There was a time when Faith Baldwin books lined the supermarket checkout counters along with Daphne du Maurier, Anya Seton, Susan Howatch, Barbara Cartland, Jean Plaidy/Philippa Carr and so on.  Now she would be compared to Nora Roberts.  Searching for Baldwin’s book, all we could find was her first Mavis of Green Hills and that as a free Kindle, so I took it, if only to read some of what she wrote.  Overall, she  wrote 85 novels, but as one can tell from the New Yorker review attached, they were contemporary vehicles and got the derisive epithet of “light fiction.”

The format was simple and formulaic.   No matter what the difficulties are, how seedy the hero seems, honour and goodness triumph, and the hero and heroine are united in happiness. Evil, depravity, poverty, and sex found no place in her work, which she wrote for the housewife and working girl. Their popularity of her writing was enormous.

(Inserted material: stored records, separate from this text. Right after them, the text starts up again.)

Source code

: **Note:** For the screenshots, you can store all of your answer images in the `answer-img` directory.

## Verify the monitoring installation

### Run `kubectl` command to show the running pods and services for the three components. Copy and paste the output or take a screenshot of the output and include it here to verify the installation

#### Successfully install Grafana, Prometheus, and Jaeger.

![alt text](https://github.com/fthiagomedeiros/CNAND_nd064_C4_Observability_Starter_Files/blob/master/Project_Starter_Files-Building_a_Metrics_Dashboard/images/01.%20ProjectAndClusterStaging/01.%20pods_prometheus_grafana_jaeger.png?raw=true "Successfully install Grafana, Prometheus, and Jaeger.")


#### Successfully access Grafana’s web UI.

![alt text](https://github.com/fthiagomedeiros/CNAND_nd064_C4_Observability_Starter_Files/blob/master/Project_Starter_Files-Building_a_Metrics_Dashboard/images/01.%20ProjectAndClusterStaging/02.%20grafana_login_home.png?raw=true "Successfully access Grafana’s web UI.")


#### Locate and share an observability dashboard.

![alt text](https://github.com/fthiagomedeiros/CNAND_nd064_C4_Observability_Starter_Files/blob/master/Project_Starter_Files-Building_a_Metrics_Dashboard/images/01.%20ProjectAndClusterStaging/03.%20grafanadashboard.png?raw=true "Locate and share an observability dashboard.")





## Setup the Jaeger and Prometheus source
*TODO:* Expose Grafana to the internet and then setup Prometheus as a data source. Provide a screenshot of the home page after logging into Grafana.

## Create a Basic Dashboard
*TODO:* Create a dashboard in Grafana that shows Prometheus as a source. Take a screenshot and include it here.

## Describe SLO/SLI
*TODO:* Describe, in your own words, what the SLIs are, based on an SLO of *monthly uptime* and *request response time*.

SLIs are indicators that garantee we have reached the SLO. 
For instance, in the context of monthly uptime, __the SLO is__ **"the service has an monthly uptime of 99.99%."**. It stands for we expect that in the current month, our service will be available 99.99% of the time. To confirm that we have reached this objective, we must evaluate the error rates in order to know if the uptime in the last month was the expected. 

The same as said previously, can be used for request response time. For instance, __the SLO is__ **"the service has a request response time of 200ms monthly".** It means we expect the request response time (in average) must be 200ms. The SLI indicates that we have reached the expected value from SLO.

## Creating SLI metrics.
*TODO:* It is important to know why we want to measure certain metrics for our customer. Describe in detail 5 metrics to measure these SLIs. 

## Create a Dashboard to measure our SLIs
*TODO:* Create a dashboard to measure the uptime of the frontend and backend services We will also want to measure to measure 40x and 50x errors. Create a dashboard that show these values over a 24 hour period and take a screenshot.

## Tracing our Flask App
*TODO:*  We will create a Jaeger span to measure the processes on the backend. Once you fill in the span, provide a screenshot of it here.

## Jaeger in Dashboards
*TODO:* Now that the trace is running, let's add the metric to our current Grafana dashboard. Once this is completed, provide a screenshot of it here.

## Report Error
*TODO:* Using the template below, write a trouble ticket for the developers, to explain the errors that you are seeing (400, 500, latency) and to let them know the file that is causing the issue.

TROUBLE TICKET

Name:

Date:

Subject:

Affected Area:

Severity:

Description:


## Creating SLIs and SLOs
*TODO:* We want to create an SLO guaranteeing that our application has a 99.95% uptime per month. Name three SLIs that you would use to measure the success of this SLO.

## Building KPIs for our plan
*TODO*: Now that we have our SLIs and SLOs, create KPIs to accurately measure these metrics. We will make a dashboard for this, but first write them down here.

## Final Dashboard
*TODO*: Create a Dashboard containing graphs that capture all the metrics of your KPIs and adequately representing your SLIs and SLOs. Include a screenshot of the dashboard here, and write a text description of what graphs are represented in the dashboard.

In 1936, in the midst of the Great Depression, she published five novels in a magazine serial form and three earlier serials in volume form and saw four of her works made into motion pictures, for an income that year in excess of $315,000. Adjusted  for 2018 that is about a cool 6 million USD.

Baldwin  wrote innumerable stories, articles, and newspaper columns.  Despite her protestions to the contrary, she seemed to have a real flair for authorship.  She died on March 18, 1978 in the affluent bedroom community of Norwalk, Connecticut.  Her husband  Hugh H. Cuthrell  died in 1953; he was the former president of the Brooklyn Union Gas Company, now Keyspan.

faith 8 am

Marc Jones in his Jones 1000, has Miss Baldwin’s nativity listed at the wrong time — 8 am and a 03 Scorpio Rising.  It changes the whole focus of her writing, from light and enjoyable to something dark and sexual, so we rectified that to 29 Virgo, a “woman gaining secret knowledge, ‘ thereby also changing her emphasis from Fixed (idea oriented)  to Mutable (people).

This ascendant  also depicts the possibilities of great experience that lie waiting to blossom underneath and how her discovery into her personal imagination gave greater awareness to others.   The change also makes her ascendant partile to her Mars, a strong placement for a writer because it links their love of writing to its very act of creation —  the physicality of putting their thoughts, emotions and imagination on paper. Now her Moon is in a good aspect [trine] to  her Mercury, bequeathing a strong imagination but alas with Venus semisquare Mars tells us that despite her talent, her poor taste will stop her from every being more than an ephemeral (line of Culture absent)  fad.

The real question is whether she is a deviated bowl, or a see-saw temperament type.  Read Marc Jones’s Counseling Manual and discover.  It’s worth it.

faith 5
The preferred Baldwin time.

                                                    An Abbreviated bio

Miss Baldwin  attended the Brooklyn Heights Academy and finishing schools in Brooklyn and Briarcliff Manor, N. Y.   In 1914, she went to Dresden, Germany, where she lived for two years with one of her mother’s closest friends. “Life didn’t change for us because of the war,” she recalled. “I was sent to cooking school and learned German, but we continued to go to the opera.”

In 1916 she returned home and when the United States entered the war, she worked for the War Camp Community Service. In the winter of 1919 she met Hugh H. Cuthrell, a Navy pilot who later became president and chairman of the board of the Brooklyn Union Gas Company. They were married in Brooklyn the next winter when she was 27 years old. They had four children, including Hugh Jr., who was killed in a car accident in 1960.

Miss Baldwin’s first novel was published in 1921. In 1927 he sold her first serial, to Good Housekeeping, and she realized that her efforts had paid off.. Afterward she sold the serialization rights to her books for as much as $55,000 (1 million dollars in 2018 dollars).

In one year, 1936, she wrote five novels for serialization in Cosmopolitan and The Ladies’ Home Journal. She  published three novels, written and serialized the year before, and Hollywood made movies from four others, featuring  stars like Henry Fonda, Jean Harlow and Clark Gable, all the top billings at the time. In addition, she wrote columns for various New York newspapers and was invited almost daily to give speeches and interviews.